Duke bachelor’s (economics) & literally no work history

Anonymous
Anonymous wrote:DS will graduate from Brown with a degree in economics in two weeks with a junior internship, and is still looking for jobs. DS has fifteen friends from Brown with the same major. Of those fifteen, five received job offers because their families are super wealthy with so many connections. The remaining ten, DS included, have been looking for jobs since January. It is not easy if you’re from MC and your families don’t have connections in this job market environment. Going to Brown has not helped DS so far.

People need to get out of the McLean, Langley, great falls, Bethesda, and Potomac bubble.


And yet, I have lower middle class young women in my family who were not at all gifted students and are making $70,000-85,000 year wages as first year registered nurses. Community college and regional state university degrees.
Anonymous
Anonymous wrote:Just pathologically lie about two summer internships. The only employers who truly deep dive and vet employment history are banks and some fed agencies.

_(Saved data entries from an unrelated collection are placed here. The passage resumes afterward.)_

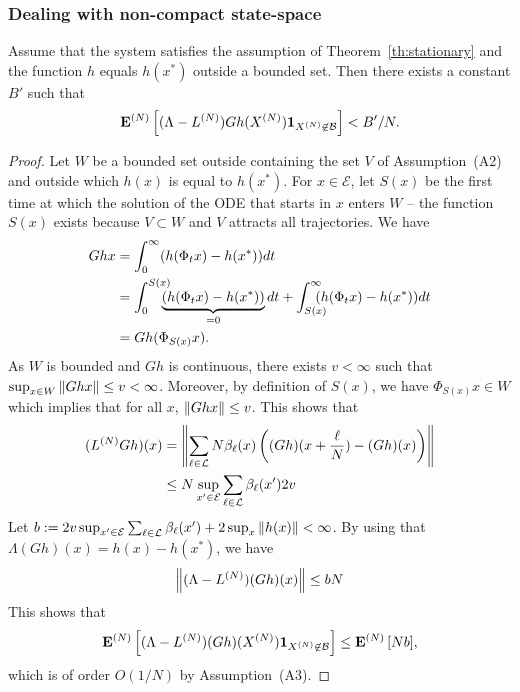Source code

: \documentclass[acmlarge]{acmart}
\newcommand\XN{X^{(N)}}
\newcommand\LN{L^{(N)}}
\newcommand\E{\mathcal{E}}
\newcommand\calL{\mathcal{L}}
\newcommand\calB{\mathcal{B}}
\newcommand\espN[1]{{\mathchoice{\bespN{#1}}{\sespN{#1}}{\sespN{#1}}{\sespN{#1}}}}
\newcommand\bespN[1]{\mathbf{E}^{(N)}\left[#1\right]}
\newcommand\sespN[1]{\mathbf{E}^{(N)}[#1]}
\newcommand\norm[1]{{\mathchoice{\bnorm{#1}}{\snorm{#1}}{\snorm{#1}}{\snorm{#1}}}}
\newcommand\bnorm[1]{\left\|#1\right\|}
\newcommand\snorm[1]{\|#1\|}
\newcommand\p[1]{\left(#1\right)}
\begin{document}
\subsubsection{Dealing with non-compact state-space}

\begin{lemma}\label{lem:proof_ss2} Assume that the system satisfies the
  assumption of Theorem~\ref{th:stationary} and the function $h$
  equals $h(x^*)$ outside a bounded set. Then there exists a constant
  $B'$ such that
  \begin{align*}
    \espN{(\Lambda-\LN)Gh(\XN)\mathbf{1}_{\XN\not\in\calB}}<B'/N.
  \end{align*}
\end{lemma}

\begin{proof}
  Let $W$ be a bounded set outside containing the set $V$ of
  Assumption~(A2) and outside which $h(x)$ is equal to $h(x^*)$. For
  $x\in\E$, let $S(x)$ be the first time at which the solution of the
  ODE that starts in $x$ enters $W$ -- the function $S(x)$ exists
  because $V\subset W$ and $V$ attracts all trajectories. We have
  \begin{align*}
    Gh x &= \int_0^\infty (h(\Phi_t x) - h(x^*)) dt\\
         &=\int_0^{S(x)}\hspace{-.3cm}\underbrace{(h(\Phi_t
           x) - h(x^*))}_{=0}dt + 
           \int_{S(x)}^{\infty}\hspace{-.3cm}(h(\Phi_t x) - h(x^*))dt\\
         &=Gh(\Phi_{S(x)}x).
  \end{align*}
  As $W$ is bounded and $Gh$ is continuous, there exists $v<\infty$
  such that $\sup_{x\in W}\norm{Ghx}\le v<\infty$. Moreover, by
  definition of $S(x)$, we have $\Phi_{S(x)}x\in W$ which implies that
  for all $x$, $\norm{Ghx}\le v$.  This shows that
  \begin{align*}
    (\LN Gh)(x) &= \norm{\sum_{\ell\in\calL}
                  N\beta_\ell(x)\p{(Gh)(x+\frac{\ell}{N})-(Gh)(x)}}\\
                &\le N \sup_{x'\in\E}\sum_{\ell\in\calL}\beta_\ell(x')
                  2v
  \end{align*}
  Let
  $b:=2v\sup_{x'\in\E}\sum_{\ell\in\calL}\beta_\ell(x')+2\sup_{x}\norm{h(x)}<\infty$. By
  using that $\Lambda(Gh)(x)=h(x)-h(x^*)$, we have
  \begin{align*}
    \norm{(\Lambda- \LN)(Gh)(x)} \le bN
  \end{align*}
  This shows that 
  \begin{align*}
    \espN{ (\Lambda-\LN)(Gh)(\XN)\mathbf{1}_{\XN\not\in\calB}}
    \le \espN{Nb},
  \end{align*}
  which is of order $O(1/N)$ by Assumption~(A3).
\end{proof}
\end{document}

Untrue and very bad advice. Why did the parents not tell the kid to get summer jobs?
Anonymous
Anonymous wrote:
Anonymous wrote:DS will graduate from Brown with a degree in economics in two weeks with a junior internship, and is still looking for jobs. DS has fifteen friends from Brown with the same major. Of those fifteen, five received job offers because their families are super wealthy with so many connections. The remaining ten, DS included, have been looking for jobs since January. It is not easy if you’re from MC and your families don’t have connections in this job market environment. Going to Brown has not helped DS so far.

People need to get out of the McLean, Langley, great falls, Bethesda, and Potomac bubble.


And yet, I have lower middle class young women in my family who were not at all gifted students and are making $70,000-85,000 year wages as first year registered nurses. Community college and regional state university degrees.


I'll up your anecdata with my own. I graduated from a SLAC and hardly any of my friends had a job offer at graduation. Now 20 years out most of my college friends are pretty high earners.

I have nurses in my family who are middle aged and none of them make anything near most of my peers with non-professional college degrees.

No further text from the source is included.